The stream turned south and west again, and we walked the banks and fished all the good places. As the day wore on, I was sure we wouldn’t make the next bridge by nightfall. What a crazy idea Daryl had, to walk and fish that far in one day. I had been on the downstream water and I kept hoping to see some familiar pools. That never happened. We stopped at a large beaver dam to eat our sandwiches, and caught our biggest fish casting into the pool above the dam.

The sun was fading and we left the stream and walked to the southwest. We were headed for a gravel road on the western edge of this big woods. Soon we were in a tangle of timber blow downs, and it was too much work to crawl over and under the trees. We came to a line of cedars, and a small swamp, and creek three feet wide. We followed the creek and we found a broken footbridge and a hunting shack on the trail above the bridge. We rested at the shack for a few minutes, then began a fast walk to the west on a wet jeep trail. The trail was at least a mile long. We came out to the gravel road as the sun fell behind the horizon, and we turned south toward home.

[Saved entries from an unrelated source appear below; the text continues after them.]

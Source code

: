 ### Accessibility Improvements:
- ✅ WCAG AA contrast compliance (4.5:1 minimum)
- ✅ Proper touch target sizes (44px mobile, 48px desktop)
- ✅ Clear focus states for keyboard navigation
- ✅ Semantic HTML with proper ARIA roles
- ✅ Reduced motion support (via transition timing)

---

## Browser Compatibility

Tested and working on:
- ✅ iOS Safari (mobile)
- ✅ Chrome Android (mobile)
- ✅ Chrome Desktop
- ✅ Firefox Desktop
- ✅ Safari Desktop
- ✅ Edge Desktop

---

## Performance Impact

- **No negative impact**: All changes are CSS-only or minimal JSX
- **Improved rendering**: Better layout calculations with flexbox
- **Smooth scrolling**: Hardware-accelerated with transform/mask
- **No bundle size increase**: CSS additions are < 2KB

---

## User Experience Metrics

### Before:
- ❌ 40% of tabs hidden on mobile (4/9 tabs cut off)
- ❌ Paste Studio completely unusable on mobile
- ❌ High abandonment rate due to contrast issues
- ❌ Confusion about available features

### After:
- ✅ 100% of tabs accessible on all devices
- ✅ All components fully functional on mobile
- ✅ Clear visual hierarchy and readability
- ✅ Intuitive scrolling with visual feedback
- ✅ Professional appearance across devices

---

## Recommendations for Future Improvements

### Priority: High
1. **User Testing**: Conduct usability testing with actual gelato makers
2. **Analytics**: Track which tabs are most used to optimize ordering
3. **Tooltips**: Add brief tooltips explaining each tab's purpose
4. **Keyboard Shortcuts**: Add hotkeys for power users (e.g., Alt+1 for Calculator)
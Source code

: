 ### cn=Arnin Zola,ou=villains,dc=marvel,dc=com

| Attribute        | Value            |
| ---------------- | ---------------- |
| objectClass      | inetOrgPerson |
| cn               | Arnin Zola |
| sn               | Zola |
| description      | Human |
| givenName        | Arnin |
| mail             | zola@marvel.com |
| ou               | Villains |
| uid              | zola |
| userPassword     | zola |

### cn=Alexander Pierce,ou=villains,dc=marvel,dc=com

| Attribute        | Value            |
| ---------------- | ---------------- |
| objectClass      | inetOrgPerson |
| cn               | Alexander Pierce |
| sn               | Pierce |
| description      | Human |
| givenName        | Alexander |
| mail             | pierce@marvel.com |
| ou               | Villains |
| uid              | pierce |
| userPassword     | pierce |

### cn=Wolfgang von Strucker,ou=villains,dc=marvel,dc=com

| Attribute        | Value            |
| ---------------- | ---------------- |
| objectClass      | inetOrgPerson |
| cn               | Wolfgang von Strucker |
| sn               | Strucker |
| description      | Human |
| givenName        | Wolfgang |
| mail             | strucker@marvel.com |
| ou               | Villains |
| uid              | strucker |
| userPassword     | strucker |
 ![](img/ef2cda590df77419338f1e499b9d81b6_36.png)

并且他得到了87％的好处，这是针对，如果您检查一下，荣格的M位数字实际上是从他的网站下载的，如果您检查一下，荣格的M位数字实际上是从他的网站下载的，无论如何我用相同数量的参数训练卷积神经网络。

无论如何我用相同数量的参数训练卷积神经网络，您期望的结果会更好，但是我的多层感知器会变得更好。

A car came up behind us then, and stopped. The man behind the wheel said he’d been looking for a trout stream and had gotten lost. He wanted us to point him toward the main road. We traded a ride down to the lower bridge for directions back to town, and we caught Daryl’s mother just leaving for the third time. She thought she’d have to let us boys sleep in the woods, but I had a late supper and I slept in my own bed at home, after feeding the heads and tails of my brook trout to the cats.